Thursday, June 14, 2012
A candid inside look at Barstool Sports headquarters...and my ultimate goal in life.
I have to be one of the few people on earth that can look a desk littered with junk and a grown man eating a loaf of bread while surfing the internet who thinks "I want that," who actually make a moderate attempt at it, but just can't make it happen.
This picture literally ruined my afternoon yesterday because I realized the chances of me ever being that old man, eating a baguette in a sea of filth, coffee, and the far reaches of the internet, is the slimmest of slim.
Just destined to a life of fluorescent lights and overhearing annoying co-worker chatter from my depressing cube.
And my day is shot once again.
Isiah's middle name would be "Lord." That explains so, so much about him. And I was going to go ahead and react to this in my usual, thee paragraph style, but after browsing the comments below this post I found the perfect four words (also there are some gems if you feel like wasting time):
Sugar coated as fuck indeed.
Boston - By the end of the decade, Boston’s subways could grow so packed that trains would roll past waiting commuters, unable to accommodate more riders, a new report from a leading land-use think tank warns...But authors of the study from the Boston branch of the institute, a national nonprofit, issue this warning: Riders who think it is crowded now should be prepared for 20 percent more company by the end of the decade...But without investment in more subway cars, better power and signal systems, and other tools to relieve MBTA crowding, scattered congestion will become widespread, with riders at “hot spots’’ unable to board because cars are too full, and with backups and bottlenecks causing delays systemwide, according to the “Hub and Spoke’’ report.
If this doesn't define how poorly run the MBTA is, I don't know what does. On one hand you've got the T crying poor, asking for bailouts, and ridiculously, cutting service. And then almost simultaneously you've got them complaining about TOO MANY CUSTOMERS!
This is fake life shit. Too many customers should never be a problem. Never. Yes it can cause growing pains, but this isn't some start up learning how to expand, this is an established public transportation business. You want more customers. It's how you make money. It's how you dig yourself out of debt.
It's the MBTA in a nutshell. Imagine some kid, right out of college, working some 20 hour a week retail job making barely more than minimum wage, complaining about not being able to pay his bills, all the while just ignoring a job offer from a real office, 40 hours a week and competitive pay. That's what's happening here. It's just batshit crazy.
These people on the T "thinktank" (overpaid bureaucrats) might as well just come out and admit that they are in no way qualified to come up with a fiscally responsible way to handle the increased ridership and are afraid that whatever decision they make will be the wrong decision...which is true. Which is why everyone would be better off if the T system was sold off and privatized. Because I'll tell you this much, no private company has ever complained about too much business. That's just unheard of.
Who Ya Got? Seeing Zo the other night in his misery surrounded by a sea of blue honky's made me remember something, Zo is still alive.
Which shocked me, because at various times I could have sworn he was going to die within 12 months due to some rare kidney disease, I think he retired a couple of times, came back, retired, said he was really sick (that's not me doubting him, fyi), got a kidney transplant, came back for a few years, and now he's fine? Just traveling around with the Heat like a grown man mascot?
On the other hand you have Magic who, through laughs, smiles, and a shit ton of money, might as well be patient zero as far as beating HIV/AIDS goes.
For me, I'm going to go with the upset and say it's more improbably that 'Zo is still alive. Magic might have been one of the first to live through HIV but its become more common since.
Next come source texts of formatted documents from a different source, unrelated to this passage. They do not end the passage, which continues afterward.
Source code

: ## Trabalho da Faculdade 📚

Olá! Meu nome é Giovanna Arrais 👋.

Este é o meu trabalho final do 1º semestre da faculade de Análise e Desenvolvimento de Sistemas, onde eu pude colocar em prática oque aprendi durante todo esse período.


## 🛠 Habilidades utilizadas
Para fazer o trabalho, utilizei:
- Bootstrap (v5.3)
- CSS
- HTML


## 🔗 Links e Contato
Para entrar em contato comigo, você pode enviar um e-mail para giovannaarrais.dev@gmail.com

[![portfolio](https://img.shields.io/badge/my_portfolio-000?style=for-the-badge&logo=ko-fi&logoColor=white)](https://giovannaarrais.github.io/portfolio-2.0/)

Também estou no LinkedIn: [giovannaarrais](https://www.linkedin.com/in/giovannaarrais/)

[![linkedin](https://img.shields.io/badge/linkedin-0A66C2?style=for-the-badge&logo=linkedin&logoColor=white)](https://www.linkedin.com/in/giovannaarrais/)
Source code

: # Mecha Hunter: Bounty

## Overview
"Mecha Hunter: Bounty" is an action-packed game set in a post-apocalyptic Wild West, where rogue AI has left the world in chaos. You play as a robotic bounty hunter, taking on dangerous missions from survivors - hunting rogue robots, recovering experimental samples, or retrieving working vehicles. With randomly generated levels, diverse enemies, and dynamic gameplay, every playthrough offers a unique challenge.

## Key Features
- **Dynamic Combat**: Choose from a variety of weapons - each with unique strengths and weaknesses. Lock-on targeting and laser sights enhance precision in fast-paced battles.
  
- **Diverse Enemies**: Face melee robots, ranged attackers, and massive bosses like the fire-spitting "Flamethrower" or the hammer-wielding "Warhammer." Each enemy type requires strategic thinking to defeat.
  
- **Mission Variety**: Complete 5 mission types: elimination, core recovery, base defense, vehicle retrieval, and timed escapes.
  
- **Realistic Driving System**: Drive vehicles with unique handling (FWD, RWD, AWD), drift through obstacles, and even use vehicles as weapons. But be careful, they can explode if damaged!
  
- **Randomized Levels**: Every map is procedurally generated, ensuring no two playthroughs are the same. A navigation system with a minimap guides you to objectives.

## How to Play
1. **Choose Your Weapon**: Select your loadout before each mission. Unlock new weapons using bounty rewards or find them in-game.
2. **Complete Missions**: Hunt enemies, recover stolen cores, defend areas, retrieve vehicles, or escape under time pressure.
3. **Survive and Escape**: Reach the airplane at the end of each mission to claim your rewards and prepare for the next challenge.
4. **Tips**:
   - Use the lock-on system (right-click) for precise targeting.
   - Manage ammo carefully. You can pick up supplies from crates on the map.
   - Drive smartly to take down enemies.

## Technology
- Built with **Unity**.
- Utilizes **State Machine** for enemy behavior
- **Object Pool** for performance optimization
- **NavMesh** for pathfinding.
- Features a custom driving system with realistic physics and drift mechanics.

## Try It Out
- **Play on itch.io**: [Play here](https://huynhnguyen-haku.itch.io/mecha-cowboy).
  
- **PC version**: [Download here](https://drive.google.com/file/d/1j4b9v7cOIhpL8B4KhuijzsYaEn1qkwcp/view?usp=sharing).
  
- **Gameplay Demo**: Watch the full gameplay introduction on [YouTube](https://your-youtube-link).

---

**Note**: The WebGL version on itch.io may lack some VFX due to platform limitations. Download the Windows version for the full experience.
They found the right cocktail of pills and he was on his way. Zo needed a kidney transplant to live. There are very few people on earth I'd give my kidney to. Alonzo, no offense, isn't on that list. Not only did he need to find someone willing to give him AN ORGAN, he needed to find someone willing to give him an organ that was a genetic match. Those odds are nowhere near in your favor.
Of course there could be a really simple explanation as to how both of these men are still alive: Pat Riley is some kind of Silver Fox Grand Wizard.
A modern day witch doctor or disease whisperer for African American basketball players. Lebron, Wade, Bosh, they didn't choose South Beach because of the weather and the abundance of ass on the beaches, they chose it because they'll never die of a communicable or genetic disease as long as Pat Riley is at the helm...Hell, right now the Heat have Ronny Turiaf and Eddie Curry on their roster, two guys, playing in the NBA, with congenital heart issues. That's the Pat Riley effect.